Set down the records exactly, and omit any image found in them.

BEGIN RECORDS FOR THE TASK

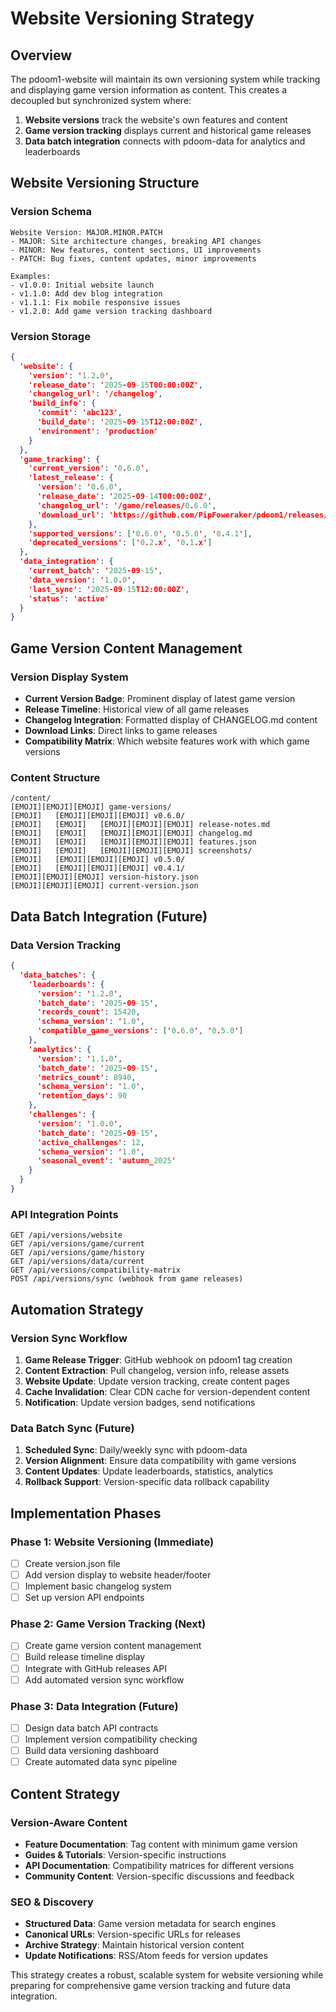 # Website Versioning Strategy

## Overview

The pdoom1-website will maintain its own versioning system while tracking and displaying game version information as content. This creates a decoupled but synchronized system where:

1. **Website versions** track the website's own features and content
2. **Game version tracking** displays current and historical game releases
3. **Data batch integration** connects with pdoom-data for analytics and leaderboards

## Website Versioning Structure

### Version Schema
```
Website Version: MAJOR.MINOR.PATCH
- MAJOR: Site architecture changes, breaking API changes
- MINOR: New features, content sections, UI improvements  
- PATCH: Bug fixes, content updates, minor improvements

Examples:
- v1.0.0: Initial website launch
- v1.1.0: Add dev blog integration
- v1.1.1: Fix mobile responsive issues
- v1.2.0: Add game version tracking dashboard
```

### Version Storage
```json
{
  'website': {
    'version': '1.2.0',
    'release_date': '2025-09-15T00:00:00Z',
    'changelog_url': '/changelog',
    'build_info': {
      'commit': 'abc123',
      'build_date': '2025-09-15T12:00:00Z',
      'environment': 'production'
    }
  },
  'game_tracking': {
    'current_version': '0.6.0',
    'latest_release': {
      'version': '0.6.0',
      'release_date': '2025-09-14T00:00:00Z',
      'changelog_url': '/game/releases/0.6.0',
      'download_url': 'https://github.com/PipFoweraker/pdoom1/releases/tag/v0.6.0'
    },
    'supported_versions': ['0.6.0', '0.5.0', '0.4.1'],
    'deprecated_versions': ['0.2.x', '0.1.x']
  },
  'data_integration': {
    'current_batch': '2025-09-15',
    'data_version': '1.0.0',
    'last_sync': '2025-09-15T12:00:00Z',
    'status': 'active'
  }
}
```

## Game Version Content Management

### Version Display System
- **Current Version Badge**: Prominent display of latest game version
- **Release Timeline**: Historical view of all game releases
- **Changelog Integration**: Formatted display of CHANGELOG.md content
- **Download Links**: Direct links to game releases
- **Compatibility Matrix**: Which website features work with which game versions

### Content Structure
```
/content/
[EMOJI][EMOJI][EMOJI] game-versions/
[EMOJI]   [EMOJI][EMOJI][EMOJI] v0.6.0/
[EMOJI]   [EMOJI]   [EMOJI][EMOJI][EMOJI] release-notes.md
[EMOJI]   [EMOJI]   [EMOJI][EMOJI][EMOJI] changelog.md
[EMOJI]   [EMOJI]   [EMOJI][EMOJI][EMOJI] features.json
[EMOJI]   [EMOJI]   [EMOJI][EMOJI][EMOJI] screenshots/
[EMOJI]   [EMOJI][EMOJI][EMOJI] v0.5.0/
[EMOJI]   [EMOJI][EMOJI][EMOJI] v0.4.1/
[EMOJI][EMOJI][EMOJI] version-history.json
[EMOJI][EMOJI][EMOJI] current-version.json
```

## Data Batch Integration (Future)

### Data Version Tracking
```json
{
  'data_batches': {
    'leaderboards': {
      'version': '1.2.0',
      'batch_date': '2025-09-15',
      'records_count': 15420,
      'schema_version': '1.0',
      'compatible_game_versions': ['0.6.0', '0.5.0']
    },
    'analytics': {
      'version': '1.1.0', 
      'batch_date': '2025-09-15',
      'metrics_count': 8940,
      'schema_version': '1.0',
      'retention_days': 90
    },
    'challenges': {
      'version': '1.0.0',
      'batch_date': '2025-09-15', 
      'active_challenges': 12,
      'schema_version': '1.0',
      'seasonal_event': 'autumn_2025'
    }
  }
}
```

### API Integration Points
```
GET /api/versions/website
GET /api/versions/game/current
GET /api/versions/game/history
GET /api/versions/data/current
GET /api/versions/compatibility-matrix
POST /api/versions/sync (webhook from game releases)
```

## Automation Strategy

### Version Sync Workflow
1. **Game Release Trigger**: GitHub webhook on pdoom1 tag creation
2. **Content Extraction**: Pull changelog, version info, release assets
3. **Website Update**: Update version tracking, create content pages
4. **Cache Invalidation**: Clear CDN cache for version-dependent content
5. **Notification**: Update version badges, send notifications

### Data Batch Sync (Future)
1. **Scheduled Sync**: Daily/weekly sync with pdoom-data
2. **Version Alignment**: Ensure data compatibility with game versions
3. **Content Updates**: Update leaderboards, statistics, analytics
4. **Rollback Support**: Version-specific data rollback capability

## Implementation Phases

### Phase 1: Website Versioning (Immediate)
- [ ] Create version.json file
- [ ] Add version display to website header/footer
- [ ] Implement basic changelog system
- [ ] Set up version API endpoints

### Phase 2: Game Version Tracking (Next)
- [ ] Create game version content management
- [ ] Build release timeline display
- [ ] Integrate with GitHub releases API
- [ ] Add automated version sync workflow

### Phase 3: Data Integration (Future)
- [ ] Design data batch API contracts
- [ ] Implement version compatibility checking
- [ ] Build data versioning dashboard
- [ ] Create automated data sync pipeline

## Content Strategy

### Version-Aware Content
- **Feature Documentation**: Tag content with minimum game version
- **Guides & Tutorials**: Version-specific instructions
- **API Documentation**: Compatibility matrices for different versions
- **Community Content**: Version-specific discussions and feedback

### SEO & Discovery
- **Structured Data**: Game version metadata for search engines
- **Canonical URLs**: Version-specific URLs for releases
- **Archive Strategy**: Maintain historical version content
- **Update Notifications**: RSS/Atom feeds for version updates

This strategy creates a robust, scalable system for website versioning while preparing for comprehensive game version tracking and future data integration.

END RECORDS FOR THE TASK

*SOLUTION FOR THIS PROBLEM*.
 # Website Versioning Strategy

## Overview

The pdoom1-website will maintain its own versioning system while tracking and displaying game version information as content. This creates a decoupled but synchronized system where:

1. **Website versions** track the website's own features and content
2. **Game version tracking** displays current and historical game releases
3. **Data batch integration** connects with pdoom-data for analytics and leaderboards

## Website Versioning Structure

### Version Schema
```
Website Version: MAJOR.MINOR.PATCH
- MAJOR: Site architecture changes, breaking API changes
- MINOR: New features, content sections, UI improvements  
- PATCH: Bug fixes, content updates, minor improvements

Examples:
- v1.0.0: Initial website launch
- v1.1.0: Add dev blog integration
- v1.1.1: Fix mobile responsive issues
- v1.2.0: Add game version tracking dashboard
```

### Version Storage
```json
{
  'website': {
    'version': '1.2.0',
    'release_date': '2025-09-15T00:00:00Z',
    'changelog_url': '/changelog',
    'build_info': {
      'commit': 'abc123',
      'build_date': '2025-09-15T12:00:00Z',
      'environment': 'production'
    }
  },
  'game_tracking': {
    'current_version': '0.6.0',
    'latest_release': {
      'version': '0.6.0',
      'release_date': '2025-09-14T00:00:00Z',
      'changelog_url': '/game/releases/0.6.0',
      'download_url': 'https://github.com/PipFoweraker/pdoom1/releases/tag/v0.6.0'
    },
    'supported_versions': ['0.6.0', '0.5.0', '0.4.1'],
    'deprecated_versions': ['0.2.x', '0.1.x']
  },
  'data_integration': {
    'current_batch': '2025-09-15',
    'data_version': '1.0.0',
    'last_sync': '2025-09-15T12:00:00Z',
    'status': 'active'
  }
}
```

## Game Version Content Management

### Version Display System
- **Current Version Badge**: Prominent display of latest game version
- **Release Timeline**: Historical view of all game releases
- **Changelog Integration**: Formatted display of CHANGELOG.md content
- **Download Links**: Direct links to game releases
- **Compatibility Matrix**: Which website features work with which game versions

### Content Structure
```
/content/
[EMOJI][EMOJI][EMOJI] game-versions/
[EMOJI]   [EMOJI][EMOJI][EMOJI] v0.6.0/
[EMOJI]   [EMOJI]   [EMOJI][EMOJI][EMOJI] release-notes.md
[EMOJI]   [EMOJI]   [EMOJI][EMOJI][EMOJI] changelog.md
[EMOJI]   [EMOJI]   [EMOJI][EMOJI][EMOJI] features.json
[EMOJI]   [EMOJI]   [EMOJI][EMOJI][EMOJI] screenshots/
[EMOJI]   [EMOJI][EMOJI][EMOJI] v0.5.0/
[EMOJI]   [EMOJI][EMOJI][EMOJI] v0.4.1/
[EMOJI][EMOJI][EMOJI] version-history.json
[EMOJI][EMOJI][EMOJI] current-version.json
```

## Data Batch Integration (Future)

### Data Version Tracking
```json
{
  'data_batches': {
    'leaderboards': {
      'version': '1.2.0',
      'batch_date': '2025-09-15',
      'records_count': 15420,
      'schema_version': '1.0',
      'compatible_game_versions': ['0.6.0', '0.5.0']
    },
    'analytics': {
      'version': '1.1.0', 
      'batch_date': '2025-09-15',
      'metrics_count': 8940,
      'schema_version': '1.0',
      'retention_days': 90
    },
    'challenges': {
      'version': '1.0.0',
      'batch_date': '2025-09-15', 
      'active_challenges': 12,
      'schema_version': '1.0',
      'seasonal_event': 'autumn_2025'
    }
  }
}
```

### API Integration Points
```
GET /api/versions/website
GET /api/versions/game/current
GET /api/versions/game/history
GET /api/versions/data/current
GET /api/versions/compatibility-matrix
POST /api/versions/sync (webhook from game releases)
```

## Automation Strategy

### Version Sync Workflow
1. **Game Release Trigger**: GitHub webhook on pdoom1 tag creation
2. **Content Extraction**: Pull changelog, version info, release assets
3. **Website Update**: Update version tracking, create content pages
4. **Cache Invalidation**: Clear CDN cache for version-dependent content
5. **Notification**: Update version badges, send notifications

### Data Batch Sync (Future)
1. **Scheduled Sync**: Daily/weekly sync with pdoom-data
2. **Version Alignment**: Ensure data compatibility with game versions
3. **Content Updates**: Update leaderboards, statistics, analytics
4. **Rollback Support**: Version-specific data rollback capability

## Implementation Phases

### Phase 1: Website Versioning (Immediate)
- [ ] Create version.json file
- [ ] Add version display to website header/footer
- [ ] Implement basic changelog system
- [ ] Set up version API endpoints

### Phase 2: Game Version Tracking (Next)
- [ ] Create game version content management
- [ ] Build release timeline display
- [ ] Integrate with GitHub releases API
- [ ] Add automated version sync workflow

### Phase 3: Data Integration (Future)
- [ ] Design data batch API contracts
- [ ] Implement version compatibility checking
- [ ] Build data versioning dashboard
- [ ] Create automated data sync pipeline

## Content Strategy

### Version-Aware Content
- **Feature Documentation**: Tag content with minimum game version
- **Guides & Tutorials**: Version-specific instructions
- **API Documentation**: Compatibility matrices for different versions
- **Community Content**: Version-specific discussions and feedback

### SEO & Discovery
- **Structured Data**: Game version metadata for search engines
- **Canonical URLs**: Version-specific URLs for releases
- **Archive Strategy**: Maintain historical version content
- **Update Notifications**: RSS/Atom feeds for version updates

This strategy creates a robust, scalable system for website versioning while preparing for comprehensive game version tracking and future data integration.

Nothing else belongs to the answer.